Improved find_constant_bound(s)
This PR provides a series of methods for removing/simplifying correlated expressions for find_constant_bounds:
- Bounded let-substitutions (~~n=100~~ edit: n=16). We don't want to always substitute all lets, but some constant bounds can be calculated just by a small number of substitutions.
- Removing unbounded terms from mins/maxs. A (simplistic) example is below:
Find lower bound on:
max(x, y) - (z + y)
With z : [0, 8]
This method would note that x is unbounded, and therefore the lhs of the max can be stripped, producing:
y - (z - y) -> 0 - z -> lower bounded by -8
- Affine term reordering. Halide’s TRS-based simplification can only cancel terms in sums up to a certain depth, this method uses a linear-time algorithm for canceling like-terms.
- Pushing rationals inwards. This technique pushes multiplications inwards to allow stronger simplification.

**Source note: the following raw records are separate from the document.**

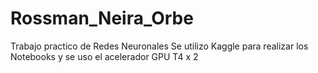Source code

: # Rossman_Neira_Orbe
Trabajo practico de Redes Neuronales
Se utilizo Kaggle para realizar los Notebooks y se uso el acelerador GPU T4 x 2
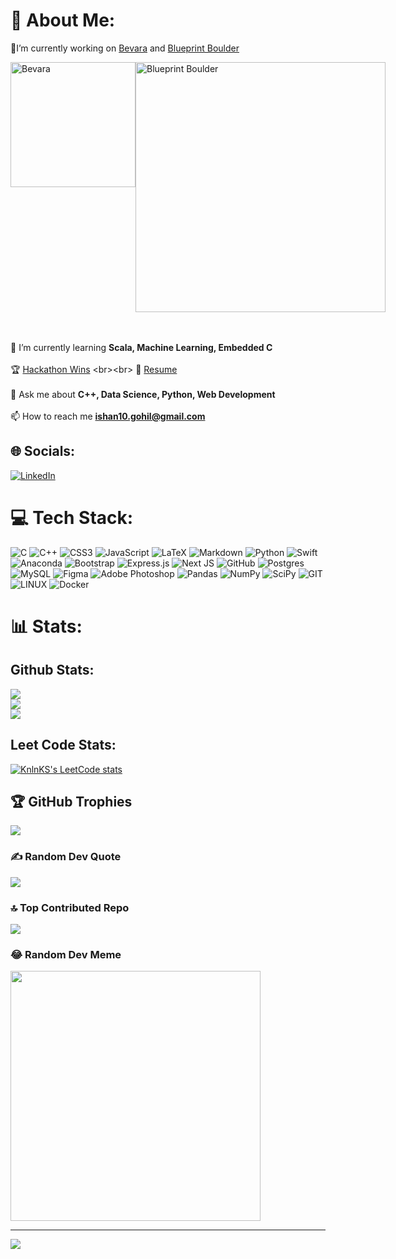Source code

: # 💫 About Me:
🔨I’m currently working on [Bevara](https://github.com/bevara-outdoors) and [Blueprint Boulder](https://blueprintboulder.org/)

<div style="display: flex;">
    <div>
        <img src="https://github.com/IshanGProjects/IshanGProjects/assets/86436938/db7ef93e-62a2-4a99-9025-3c2885ea7f6d" alt="Bevara" width="200""/>
    </div>
    <div>
        <img src="https://github.com/IshanGProjects/IshanGProjects/assets/86436938/57f94306-2e21-4156-8b27-c24abe797811" alt="Blueprint Boulder" width="400"/>
    </div>
</div>

  <br><br>🌱 I’m currently learning **Scala, Machine Learning, Embedded C**<br><br> 🏆 [Hackathon Wins](https://devpost.com/IshanGProjects?ref_content=user-portfolio&ref_feature=portfolio&ref_medium=global-nav](https://devpost.com/IshanGProjects?ref_content=user-portfolio&ref_feature=portfolio&ref_medium=global-nav)) <br><br>
  📝 [Resume](https://docs.google.com/document/d/1-TQlXV3YYfbxwekLnvGqMuunpiDEuiMd/edit?usp=sharing&ouid=103089094108005629485&rtpof=true&sd=true)
  <br><br>
💬 Ask me about **C++, Data Science, Python, Web Development**<br><br>
📫 How to reach me **ishan10.gohil@gmail.com**


## 🌐 Socials:
[![LinkedIn](https://img.shields.io/badge/LinkedIn-%230077B5.svg?logo=linkedin&logoColor=white)](https://linkedin.com/in/ishan-gohil) 

# 💻 Tech Stack:
![C](https://img.shields.io/badge/c-%2300599C.svg?style=for-the-badge&logo=c&logoColor=white) ![C++](https://img.shields.io/badge/c++-%2300599C.svg?style=for-the-badge&logo=c%2B%2B&logoColor=white) ![CSS3](https://img.shields.io/badge/css3-%231572B6.svg?style=for-the-badge&logo=css3&logoColor=white) ![JavaScript](https://img.shields.io/badge/javascript-%23323330.svg?style=for-the-badge&logo=javascript&logoColor=%23F7DF1E) ![LaTeX](https://img.shields.io/badge/latex-%23008080.svg?style=for-the-badge&logo=latex&logoColor=white) ![Markdown](https://img.shields.io/badge/markdown-%23000000.svg?style=for-the-badge&logo=markdown&logoColor=white) ![Python](https://img.shields.io/badge/python-3670A0?style=for-the-badge&logo=python&logoColor=ffdd54) ![Swift](https://img.shields.io/badge/swift-F54A2A?style=for-the-badge&logo=swift&logoColor=white) ![Anaconda](https://img.shields.io/badge/Anaconda-%2344A833.svg?style=for-the-badge&logo=anaconda&logoColor=white) ![Bootstrap](https://img.shields.io/badge/bootstrap-%23563D7C.svg?style=for-the-badge&logo=bootstrap&logoColor=white) ![Express.js](https://img.shields.io/badge/express.js-%23404d59.svg?style=for-the-badge&logo=express&logoColor=%2361DAFB) ![Next JS](https://img.shields.io/badge/Next-black?style=for-the-badge&logo=next.js&logoColor=white) ![GitHub](https://img.shields.io/badge/GitHub-%23121011.svg?style=for-the-badge&logo=github&logoColor=white) ![Postgres](https://img.shields.io/badge/postgres-%23316192.svg?style=for-the-badge&logo=postgresql&logoColor=white) ![MySQL](https://img.shields.io/badge/mysql-%2300f.svg?style=for-the-badge&logo=mysql&logoColor=white) 	![Figma](https://img.shields.io/badge/figma-%23F24E1E.svg?style=for-the-badge&logo=figma&logoColor=white) ![Adobe Photoshop](https://img.shields.io/badge/adobephotoshop-%2331A8FF.svg?style=for-the-badge&logo=adobephotoshop&logoColor=white) ![Pandas](https://img.shields.io/badge/pandas-%23150458.svg?style=for-the-badge&logo=pandas&logoColor=white) ![NumPy](https://img.shields.io/badge/numpy-%23013243.svg?style=for-the-badge&logo=numpy&logoColor=white) ![SciPy](https://img.shields.io/badge/SciPy-%230C55A5.svg?style=for-the-badge&logo=scipy&logoColor=%white) ![GIT](https://img.shields.io/badge/Git-fc6d26?style=for-the-badge&logo=git&logoColor=white) ![LINUX](https://img.shields.io/badge/Linux-FCC624?style=for-the-badge&logo=linux&logoColor=black) ![Docker](https://img.shields.io/badge/docker-%230db7ed.svg?style=for-the-badge&logo=docker&logoColor=white)
# 📊 Stats:
## Github Stats:
![](https://github-readme-stats.vercel.app/api?username=IshanGProjects&theme=dark&hide_border=false&include_all_commits=false&count_private=true)<br/>
![](https://github-readme-streak-stats.herokuapp.com/?user=IshanGProjects&theme=dark&hide_border=false)<br/>
![](https://github-readme-stats.vercel.app/api/top-langs/?username=IshanGProjects&theme=dark&hide_border=false&include_all_commits=false&count_private=true&layout=compact)<br/>

## Leet Code Stats:
[![KnlnKS's LeetCode stats](https://leetcode-stats-six.vercel.app/?username=IshanGProjects&theme=dark)](https://github.com/KnlnKS/leetcode-stats)

## 🏆 GitHub Trophies
![](https://github-profile-trophy.vercel.app/?username=IshanGProjects&theme=onestar&no-frame=false&no-bg=false&margin-w=4)

### ✍️ Random Dev Quote
![](https://quotes-github-readme.vercel.app/api?type=horizontal&theme=radical)

### 🔝 Top Contributed Repo
![](https://github-contributor-stats.vercel.app/api?username=IshanGProjects&limit=5&theme=dark&combine_all_yearly_contributions=true)

### 😂 Random Dev Meme
<img src='https://randommeme-five.vercel.app/' style="height: 400px;"/>

---
[![](https://visitcount.itsvg.in/api?id=IshanGProjects&icon=0&color=1)](https://visitcount.itsvg.in)

<!-- Proudly created with GPRM ( https://gprm.itsvg.in ) -->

More importantly, it pushes divisions inwards via a safe approximation, most encapsulate by the following equations:
// Addition:
(a / n) + (b / n) <= (a + b) / n <= (a / n) + (b / n) + 1
// Subtraction:
(a / n) - (b / n) - 1 <= (a - b) / n <= (a / n) - (b / n)
This allows us to push divisions inside additions/subtractions which can improve the ability to cancel like terms in a lot of generated equations.
@abadams ran a series of experiments with randomly-generated schedules (n=256) on a series of apps (bgu, camera_pipe, conv_layer, depthwise_separable_conv, harris, hist, iir_blur, lens_blur, max_filter, stencil_chain, unsharp), and here is a summary of the results (percentages are total across the benchmarks):
Less failed unrolls: bgu (5 -> 3), camera_pipe (69 -> 58), harris (197 -> 160), lens_blur (158 -> 12), max_filter (338 -> 242), unsharp (110 -> 32) Less memory: camera_pipe (0.6%), depthwise_separable_conv (0.3%), hist (0.1%), lens_blur (0.6%), unsharp (0.2%) Less malloc calls: camera_pipe (173592 -> 171612), harris (608943 -> 608655), lens_blur (144324 -> 141888), stencil_chain (701085 -> 698712), unsharp (127428 -> 127284) Some small runtime improvements (0.05% to 0.6%) : bgu, camera_pipe, harris, hist, iir_blur, lens_blur, max_filter, stencil_chain
More memory: harris (0.06%), iir_blur (0.002%), stencil_chain (0.1%)
The runtime improvements might not be statistically significant, but I think better loop unrolling and improved stack allocations are important contributions.
For apps with no improved unrolling, compilation times increase by a small amount (~3%). With improved unrolling, there are large increases but are mostly due to the fact that generating the unrolled code takes longer in both our codegen and LLVM codegen.
This work was part of a project with @abadams and @shoaibkamil .
@abadams -- should I pull this into Google and do some torture testing before landing, or are we pretty confident this is good?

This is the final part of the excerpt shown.